Robert Aramayo (Elrond), Benjamin Walker (High King Gil-galad)
The elven king Gil-galad (Benjamin Walker) in ‘The Lord of the Rings: The Rings of Power. ‘
| Credit: Prime Video
But in Tolkien’s books, he talks much more about the others — particularly the three elven rings, which are the ones created in The Rings of Power season finale. Each one is identified with a specific metal and an element of nature. They also have their own names because the elves love to name things. They are Narya, with its ruby-encrusted Ring of Fire, Nenya with its adamant Ring of Water, and Nilya with its sapphire-encrusted Ring of Air. Don’t let the mentions of elements get to your head if Avatar is a fan. Nilya’s use doesn’t allow Elrond wind manipulation as a weapon.

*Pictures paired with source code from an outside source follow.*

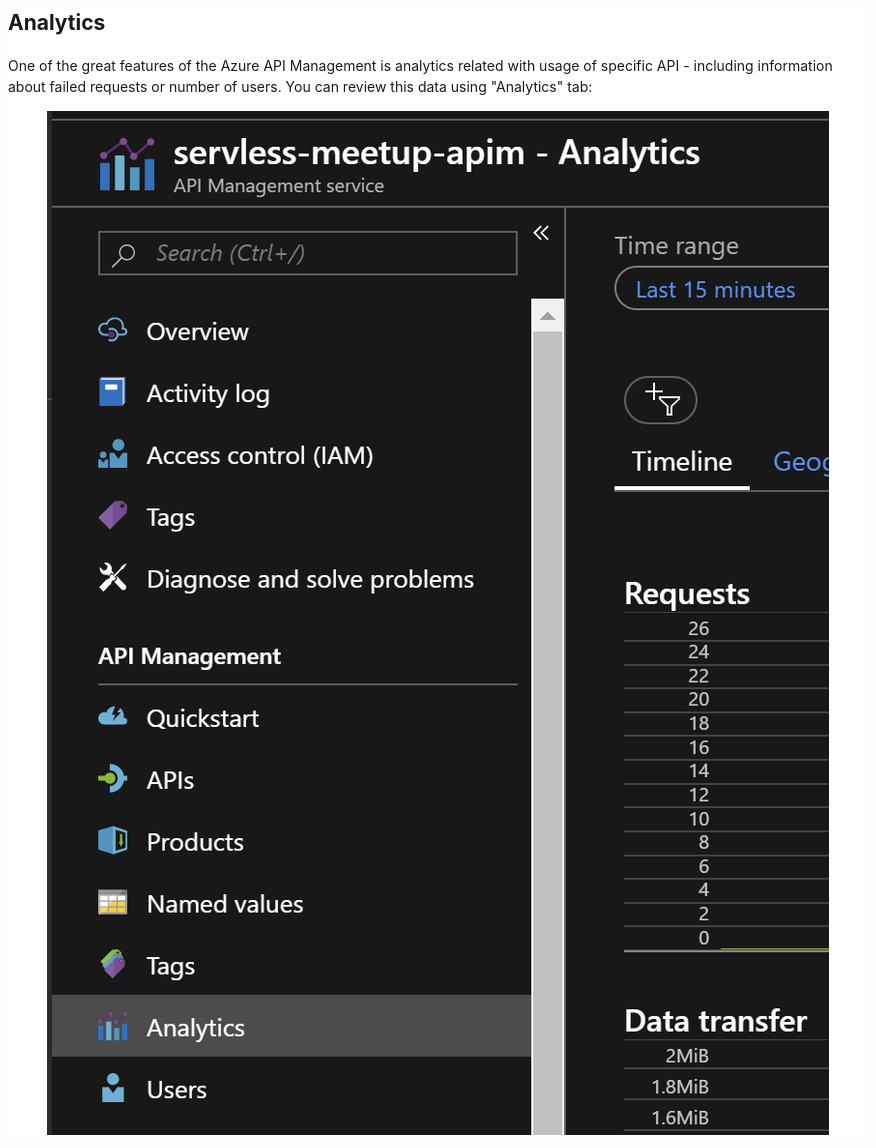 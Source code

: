 

## Analytics

One of the great features of the Azure API Management is analytics related with usage of specific API - including information about failed requests or number of users. You can review this data using "Analytics" tab:

<p align="center">
  <img src="/AzureApiManagament/Assets/ApiM21.PNG"/>
</p>
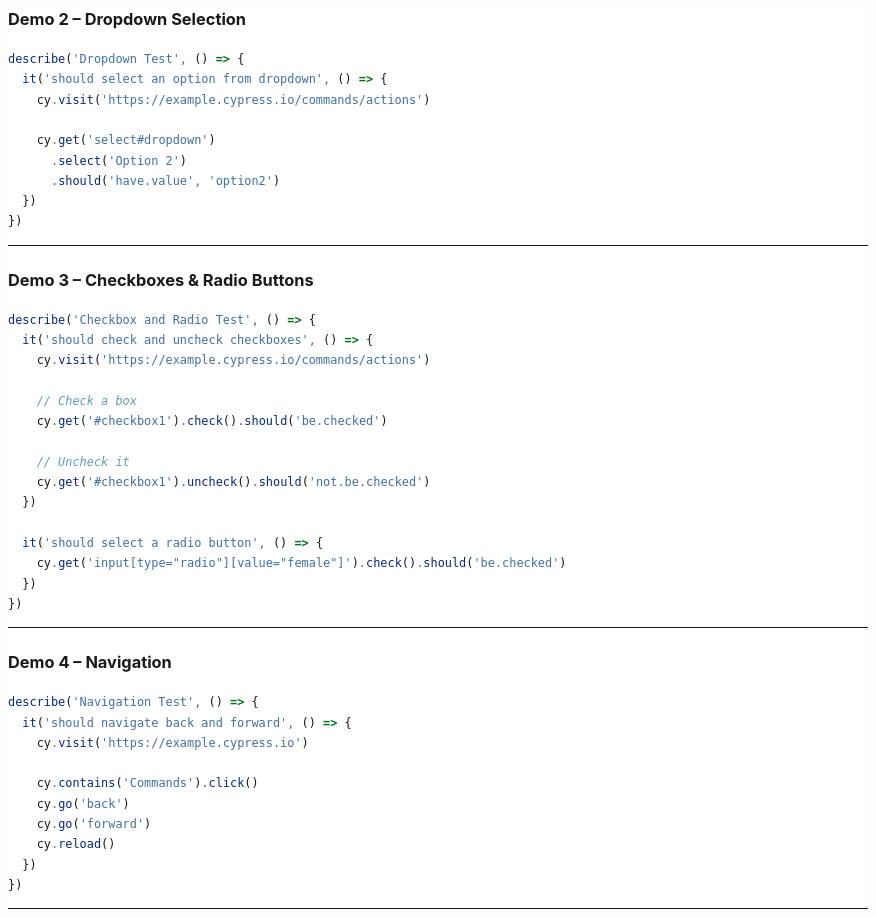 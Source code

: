
### Demo 2 – Dropdown Selection

```javascript
describe('Dropdown Test', () => {
  it('should select an option from dropdown', () => {
    cy.visit('https://example.cypress.io/commands/actions')

    cy.get('select#dropdown')
      .select('Option 2')
      .should('have.value', 'option2')
  })
})
```

---

### Demo 3 – Checkboxes & Radio Buttons

```javascript
describe('Checkbox and Radio Test', () => {
  it('should check and uncheck checkboxes', () => {
    cy.visit('https://example.cypress.io/commands/actions')

    // Check a box
    cy.get('#checkbox1').check().should('be.checked')

    // Uncheck it
    cy.get('#checkbox1').uncheck().should('not.be.checked')
  })

  it('should select a radio button', () => {
    cy.get('input[type="radio"][value="female"]').check().should('be.checked')
  })
})
```

---

### Demo 4 – Navigation

```javascript
describe('Navigation Test', () => {
  it('should navigate back and forward', () => {
    cy.visit('https://example.cypress.io')

    cy.contains('Commands').click()
    cy.go('back')
    cy.go('forward')
    cy.reload()
  })
})
```

---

The three elven rings have a powerful power, but in a subtler way that is very in line with Tolkien’s themes. Even in The Silmarillion, which is about the creation of Middle-earth, Tolkien writes about the “weariness” of the mortal world and the inevitability of decay over time. The three rings are the reason the elves remain around in that mythic saga. The One Ring of Sauron is focused on domination, while the Elven rings are focused on preservation. Elrond said at Rivendell’s council that “those who made them didn’t desire strength or domination, nor wealth, but understanding and making, to preserve all things unstained.” These are the things that the Elves of Middle-earth have, in part, gained, but with sorrow.

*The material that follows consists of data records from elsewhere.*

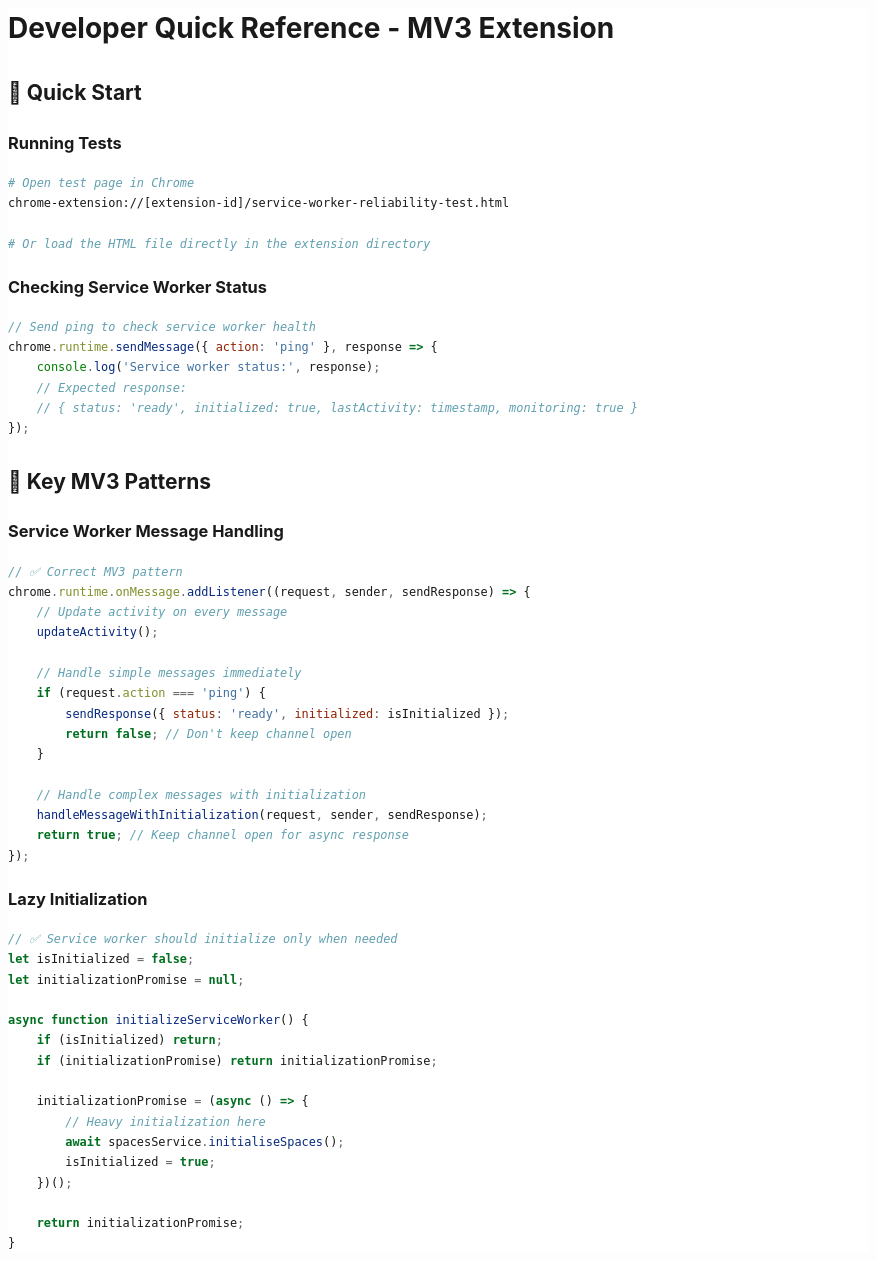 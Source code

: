 # Developer Quick Reference - MV3 Extension

## 🚀 Quick Start

### **Running Tests**
```bash
# Open test page in Chrome
chrome-extension://[extension-id]/service-worker-reliability-test.html

# Or load the HTML file directly in the extension directory
```

### **Checking Service Worker Status**
```javascript
// Send ping to check service worker health
chrome.runtime.sendMessage({ action: 'ping' }, response => {
    console.log('Service worker status:', response);
    // Expected response:
    // { status: 'ready', initialized: true, lastActivity: timestamp, monitoring: true }
});
```

## 🔧 Key MV3 Patterns

### **Service Worker Message Handling**
```javascript
// ✅ Correct MV3 pattern
chrome.runtime.onMessage.addListener((request, sender, sendResponse) => {
    // Update activity on every message
    updateActivity();
    
    // Handle simple messages immediately
    if (request.action === 'ping') {
        sendResponse({ status: 'ready', initialized: isInitialized });
        return false; // Don't keep channel open
    }
    
    // Handle complex messages with initialization
    handleMessageWithInitialization(request, sender, sendResponse);
    return true; // Keep channel open for async response
});
```

### **Lazy Initialization**
```javascript
// ✅ Service worker should initialize only when needed
let isInitialized = false;
let initializationPromise = null;

async function initializeServiceWorker() {
    if (isInitialized) return;
    if (initializationPromise) return initializationPromise;
    
    initializationPromise = (async () => {
        // Heavy initialization here
        await spacesService.initialiseSpaces();
        isInitialized = true;
    })();
    
    return initializationPromise;
}
```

This, indeed, is why the rings are forged in The Rings of Power: Gil-galad (Benjamin Walker) has foreseen that the elves are fading, and only a magical solution will keep his people alive. Gil-galad will be the first bearer of Nilya, but it will eventually pass to his protege Elrond (Robert Aramayo), just as Narya will initially go to Cirdan the Shipwright before ending up in the hands of Gandalf (who does indeed have an elemental affinity for fire, as The Rings of Power has repeatedly demonstrated with its version of the character). Nenya will be for Galadriel and will make her future kingdom of Lothlorien almost a reserve for the elven glory of The Elder Days, even into later years of the Third Age of Middle-earth.
But there is a significant difference between the show’s script and Tolkien’s books regarding the forging of the rings. In the show, these are the first rings of power to be forged in Middle-earth, and though they required Sauron’s help to make, Galadriel (Morfydd Clark) detects Sauron’s hand in the process and successfully pressures him to leave the elven kingdom before the seven dwarven rings or the nine human rings can be forged. Tolkien’s text says that the three elven ring were the last to be made, after Celebrimbor became suspicious of Sauron, and decided to work alone.
One thing we can be certain of is that the three rings are key to resisting Sauron and aiding in his quest to destroy his One Ring.
For more on The Lord of the Rings: The Rings of Power, listen to EW’s new podcast All Rings Considered, featuring in-depth episode breakdowns and exclusive interviews.